■ Brief
Those lines of the data that hold the word "workflows" are to be copied out.

■ Entries supplied

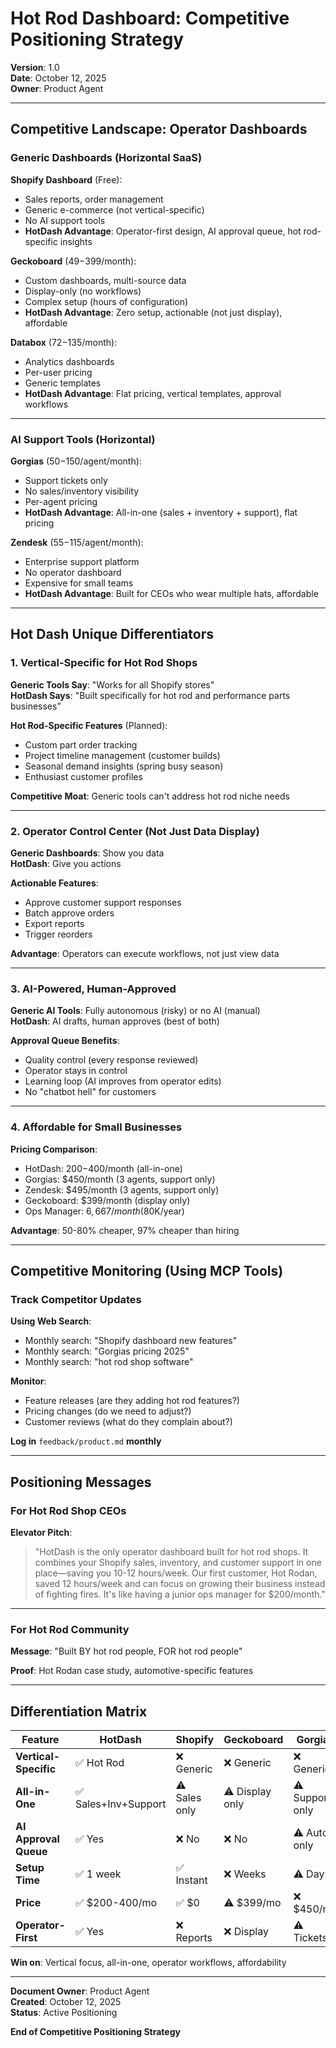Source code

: # Hot Rod Dashboard: Competitive Positioning Strategy

**Version**: 1.0  
**Date**: October 12, 2025  
**Owner**: Product Agent

---

## Competitive Landscape: Operator Dashboards

### Generic Dashboards (Horizontal SaaS)

**Shopify Dashboard** (Free):
- Sales reports, order management
- Generic e-commerce (not vertical-specific)
- No AI support tools
- **HotDash Advantage**: Operator-first design, AI approval queue, hot rod-specific insights

**Geckoboard** ($49-$399/month):
- Custom dashboards, multi-source data
- Display-only (no workflows)
- Complex setup (hours of configuration)
- **HotDash Advantage**: Zero setup, actionable (not just display), affordable

**Databox** ($72-$135/month):
- Analytics dashboards
- Per-user pricing
- Generic templates
- **HotDash Advantage**: Flat pricing, vertical templates, approval workflows

---

### AI Support Tools (Horizontal)

**Gorgias** ($50-$150/agent/month):
- Support tickets only
- No sales/inventory visibility
- Per-agent pricing
- **HotDash Advantage**: All-in-one (sales + inventory + support), flat pricing

**Zendesk** ($55-$115/agent/month):
- Enterprise support platform
- No operator dashboard
- Expensive for small teams
- **HotDash Advantage**: Built for CEOs who wear multiple hats, affordable

---

## Hot Dash Unique Differentiators

### 1. Vertical-Specific for Hot Rod Shops

**Generic Tools Say**: "Works for all Shopify stores"  
**HotDash Says**: "Built specifically for hot rod and performance parts businesses"

**Hot Rod-Specific Features** (Planned):
- Custom part order tracking
- Project timeline management (customer builds)
- Seasonal demand insights (spring busy season)
- Enthusiast customer profiles

**Competitive Moat**: Generic tools can't address hot rod niche needs

---

### 2. Operator Control Center (Not Just Data Display)

**Generic Dashboards**: Show you data  
**HotDash**: Give you actions

**Actionable Features**:
- Approve customer support responses
- Batch approve orders
- Export reports
- Trigger reorders

**Advantage**: Operators can execute workflows, not just view data

---

### 3. AI-Powered, Human-Approved

**Generic AI Tools**: Fully autonomous (risky) or no AI (manual)  
**HotDash**: AI drafts, human approves (best of both)

**Approval Queue Benefits**:
- Quality control (every response reviewed)
- Operator stays in control
- Learning loop (AI improves from operator edits)
- No "chatbot hell" for customers

---

### 4. Affordable for Small Businesses

**Pricing Comparison**:
- HotDash: $200-$400/month (all-in-one)
- Gorgias: $450/month (3 agents, support only)
- Zendesk: $495/month (3 agents, support only)
- Geckoboard: $399/month (display only)
- Ops Manager: $6,667/month ($80K/year)

**Advantage**: 50-80% cheaper, 97% cheaper than hiring

---

## Competitive Monitoring (Using MCP Tools)

### Track Competitor Updates

**Using Web Search**:
- Monthly search: "Shopify dashboard new features"
- Monthly search: "Gorgias pricing 2025"
- Monthly search: "hot rod shop software"

**Monitor**:
- Feature releases (are they adding hot rod features?)
- Pricing changes (do we need to adjust?)
- Customer reviews (what do they complain about?)

**Log in** `feedback/product.md` **monthly**

---

## Positioning Messages

### For Hot Rod Shop CEOs

**Elevator Pitch**:
> "HotDash is the only operator dashboard built for hot rod shops. It combines your Shopify sales, inventory, and customer support in one place—saving you 10-12 hours/week. Our first customer, Hot Rodan, saved 12 hours/week and can focus on growing their business instead of fighting fires. It's like having a junior ops manager for $200/month."

---

### For Hot Rod Community

**Message**: "Built BY hot rod people, FOR hot rod people"

**Proof**: Hot Rodan case study, automotive-specific features

---

## Differentiation Matrix

| Feature | HotDash | Shopify | Geckoboard | Gorgias |
|---------|---------|---------|-----------|---------|
| **Vertical-Specific** | ✅ Hot Rod | ❌ Generic | ❌ Generic | ❌ Generic |
| **All-in-One** | ✅ Sales+Inv+Support | ⚠️ Sales only | ⚠️ Display only | ⚠️ Support only |
| **AI Approval Queue** | ✅ Yes | ❌ No | ❌ No | ⚠️ Auto only |
| **Setup Time** | ✅ 1 week | ✅ Instant | ❌ Weeks | ⚠️ Days |
| **Price** | ✅ $200-400/mo | ✅ $0 | ⚠️ $399/mo | ❌ $450/mo |
| **Operator-First** | ✅ Yes | ❌ Reports | ❌ Display | ⚠️ Tickets |

**Win on**: Vertical focus, all-in-one, operator workflows, affordability

---

**Document Owner**: Product Agent  
**Created**: October 12, 2025  
**Status**: Active Positioning

**End of Competitive Positioning Strategy**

■ Written response
- Display-only (no workflows)
- **HotDash Advantage**: Flat pricing, vertical templates, approval workflows
**Advantage**: Operators can execute workflows, not just view data
**Win on**: Vertical focus, all-in-one, operator workflows, affordability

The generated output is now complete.